> **What to produce**
Nothing but the line with "## JSX Primitives" and the lines after it, through the end of the records below, is to be repeated, exactly as it is.

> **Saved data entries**

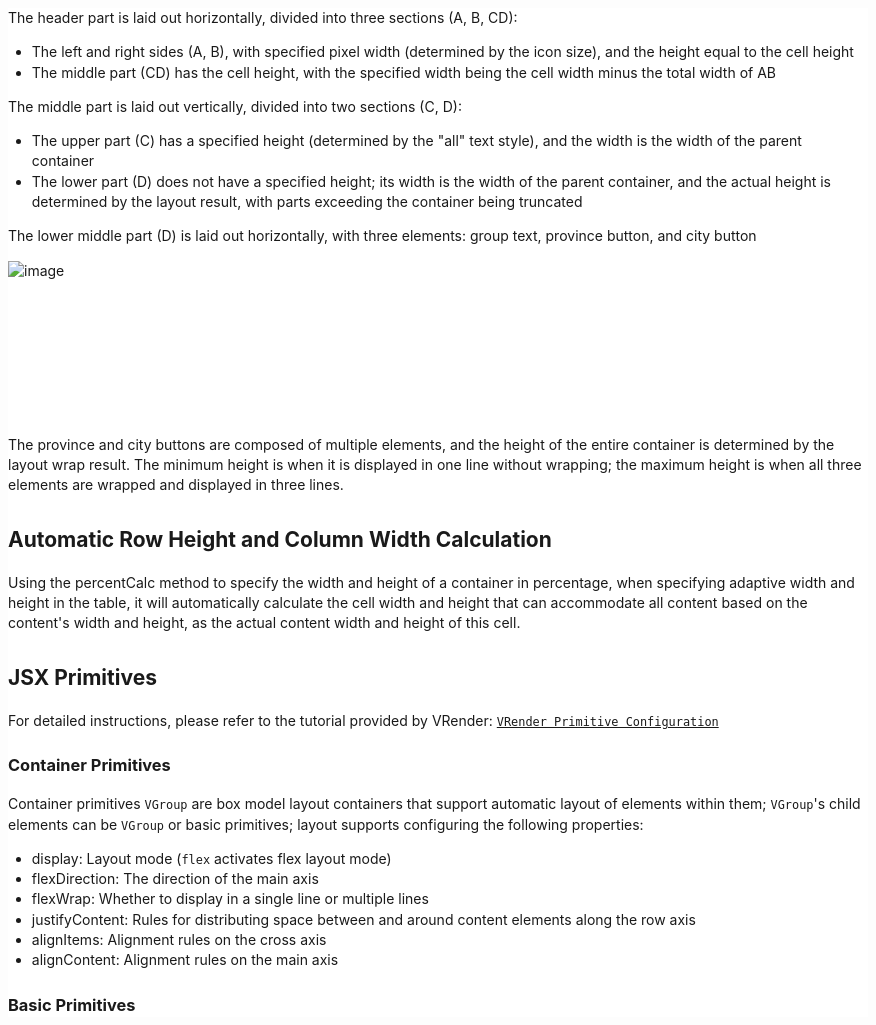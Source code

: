 The header part is laid out horizontally, divided into three sections (A, B, CD):

- The left and right sides (A, B), with specified pixel width (determined by the icon size), and the height equal to the cell height
- The middle part (CD) has the cell height, with the specified width being the cell width minus the total width of AB

The middle part is laid out vertically, divided into two sections (C, D):

- The upper part (C) has a specified height (determined by the "all" text style), and the width is the width of the parent container
- The lower part (D) does not have a specified height; its width is the width of the parent container, and the actual height is determined by the layout result, with parts exceeding the container being truncated

The lower middle part (D) is laid out horizontally, with three elements: group text, province button, and city button

<div style="width:500px; height:160px;">
  <img src="https://lf9-dp-fe-cms-tos.byteorg.com/obj/bit-cloud/45df54929d214e7453e228f2d.png" alt="image" style="width:100%; height:100%;">
</div>

The province and city buttons are composed of multiple elements, and the height of the entire container is determined by the layout wrap result. The minimum height is when it is displayed in one line without wrapping; the maximum height is when all three elements are wrapped and displayed in three lines.

## Automatic Row Height and Column Width Calculation

Using the percentCalc method to specify the width and height of a container in percentage, when specifying adaptive width and height in the table, it will automatically calculate the cell width and height that can accommodate all content based on the content's width and height, as the actual content width and height of this cell.

## JSX Primitives

For detailed instructions, please refer to the tutorial provided by VRender: [`VRender Primitive Configuration`](https://visactor.io/vrender/option/Group)

### Container Primitives

Container primitives `VGroup` are box model layout containers that support automatic layout of elements within them; `VGroup`'s child elements can be `VGroup` or basic primitives; layout supports configuring the following properties:

- display: Layout mode (`flex` activates flex layout mode)
- flexDirection: The direction of the main axis
- flexWrap: Whether to display in a single line or multiple lines
- justifyContent: Rules for distributing space between and around content elements along the row axis
- alignItems: Alignment rules on the cross axis
- alignContent: Alignment rules on the main axis

### Basic Primitives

> **Exercise answer**
## JSX Primitives

For detailed instructions, please refer to the tutorial provided by VRender: [`VRender Primitive Configuration`](https://visactor.io/vrender/option/Group)

### Container Primitives

Container primitives `VGroup` are box model layout containers that support automatic layout of elements within them; `VGroup`'s child elements can be `VGroup` or basic primitives; layout supports configuring the following properties:

- display: Layout mode (`flex` activates flex layout mode)
- flexDirection: The direction of the main axis
- flexWrap: Whether to display in a single line or multiple lines
- justifyContent: Rules for distributing space between and around content elements along the row axis
- alignItems: Alignment rules on the cross axis
- alignContent: Alignment rules on the main axis

### Basic Primitives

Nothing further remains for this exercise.